Your objective: Every line containing the word "Emilio" must be pulled from the records.

Records from a data source:
▬▬▬▬▬▬
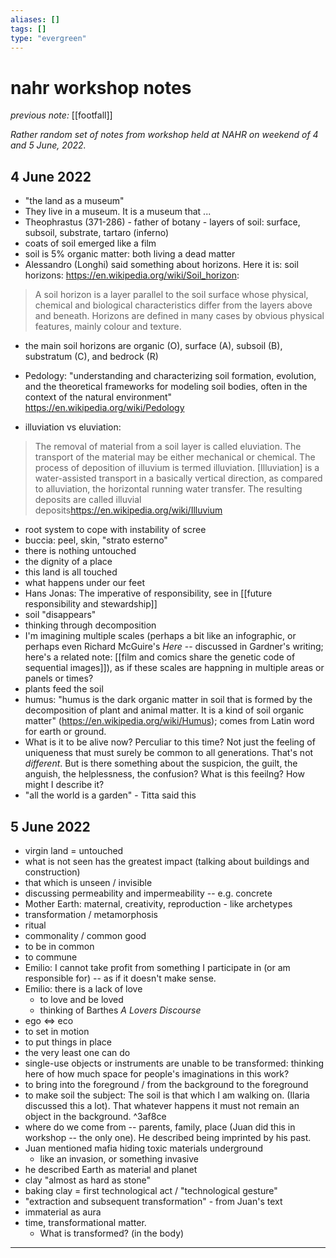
 ```yaml
---
aliases: []
tags: []
type: "evergreen"
---
```


# nahr workshop notes

_previous note:_ [[footfall]]

_Rather random set of notes from workshop held at NAHR on weekend of 4 and 5 June, 2022._

## 4 June 2022

- "the land as a museum"
- They live in a museum. It is a museum that ... 
- Theophrastus (371-286) - father of botany - layers of soil: surface, subsoil, substrate, tartaro (inferno)
- coats of soil emerged like a film
- soil is 5% organic matter: both living a dead matter
- Alessandro (Longhi) said something about horizons. Here it is: soil horizons: <https://en.wikipedia.org/wiki/Soil_horizon>:

> A soil horizon is a layer parallel to the soil surface whose physical, chemical and biological characteristics differ from the layers above and beneath. Horizons are defined in many cases by obvious physical features, mainly colour and texture. 

- the main soil horizons are organic (O), surface (A), subsoil (B), substratum (C), and bedrock (R)

- Pedology: "understanding and characterizing soil formation, evolution, and the theoretical frameworks for modeling soil bodies, often in the context of the natural environment" <https://en.wikipedia.org/wiki/Pedology>
- illuviation vs eluviation: 

> The removal of material from a soil layer is called eluviation. The transport of the material may be either mechanical or chemical. The process of deposition of illuvium is termed illuviation. [Illuviation] is a water-assisted transport in a basically vertical direction, as compared to alluviation, the horizontal running water transfer. The resulting deposits are called illuvial deposits<https://en.wikipedia.org/wiki/Illuvium>

- root system to cope with instability of scree
- buccia: peel, skin, "strato esterno"
- there is nothing untouched
- the dignity of a place 
- this land is all touched
- what happens under our feet
- Hans Jonas: The imperative of responsibility, see in [[future responsibility and stewardship]]
- soil "disappears"
- thinking through decomposition
- I'm imagining multiple scales (perhaps a bit like an infographic, or perhaps even Richard McGuire's _Here_ -- discussed in Gardner's writing; here's a related note: [[film and comics share the genetic code of sequential images]]), as if these scales are happning in multiple areas or panels or times? 
- plants feed the soil
- humus: "humus is the dark organic matter in soil that is formed by the decomposition of plant and animal matter. It is a kind of soil organic matter" (<https://en.wikipedia.org/wiki/Humus>); comes from Latin word for earth or ground.
- What is it to be alive now? Perculiar to this time? Not just the feeling of uniqueness that must surely be common to all generations. That's not _different_. But is there something about the suspicion, the guilt, the anguish, the helplessness, the confusion? What is this feeilng? How might I describe it? 
- "all the world is a garden" - Titta said this

## 5 June 2022

- virgin land = untouched
- what is not seen has the greatest impact (talking about buildings and construction)
- that which is unseen / invisible
- discussing permeability and impermeability -- e.g. concrete
- Mother Earth: maternal, creativity, reproduction - like archetypes
- transformation / metamorphosis
- ritual 
- commonality / common good
- to be in common
- to commune
- Emilio: I cannot take profit from something I participate in (or am responsible for) -- as if it doesn't make sense.
- Emilio: there is a lack of love
	- to love and be loved
	- thinking of Barthes _A Lovers Discourse_
- ego <=> eco 
- to set in motion 
- to put things in place
- the very least one can do
- single-use objects or instruments are unable to be transformed: thinking here of how much space for people's imaginations in this work?
- to bring into the foreground / from the background to the foreground
- to make soil the subject: The soil is that which I am walking on. (Ilaria discussed this a lot). That whatever happens it must not remain an object in the background.  ^3af8ce
- where do we come from -- parents, family, place (Juan did this in workshop -- the only one). He described being imprinted by his past.
- Juan mentioned mafia hiding toxic materials underground
	- like an invasion, or something invasive
- he described Earth as material and planet 
- clay "almost as hard as stone"
- baking clay = first technological act / "technological gesture"
- "extraction and subsequent transformation" - from Juan's text
- immaterial as aura
- time, transformational matter. 
	- What is transformed? (in the body)


---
▬▬▬▬▬▬
Solution for this task:
- Emilio: I cannot take profit from something I participate in (or am responsible for) -- as if it doesn't make sense.
- Emilio: there is a lack of love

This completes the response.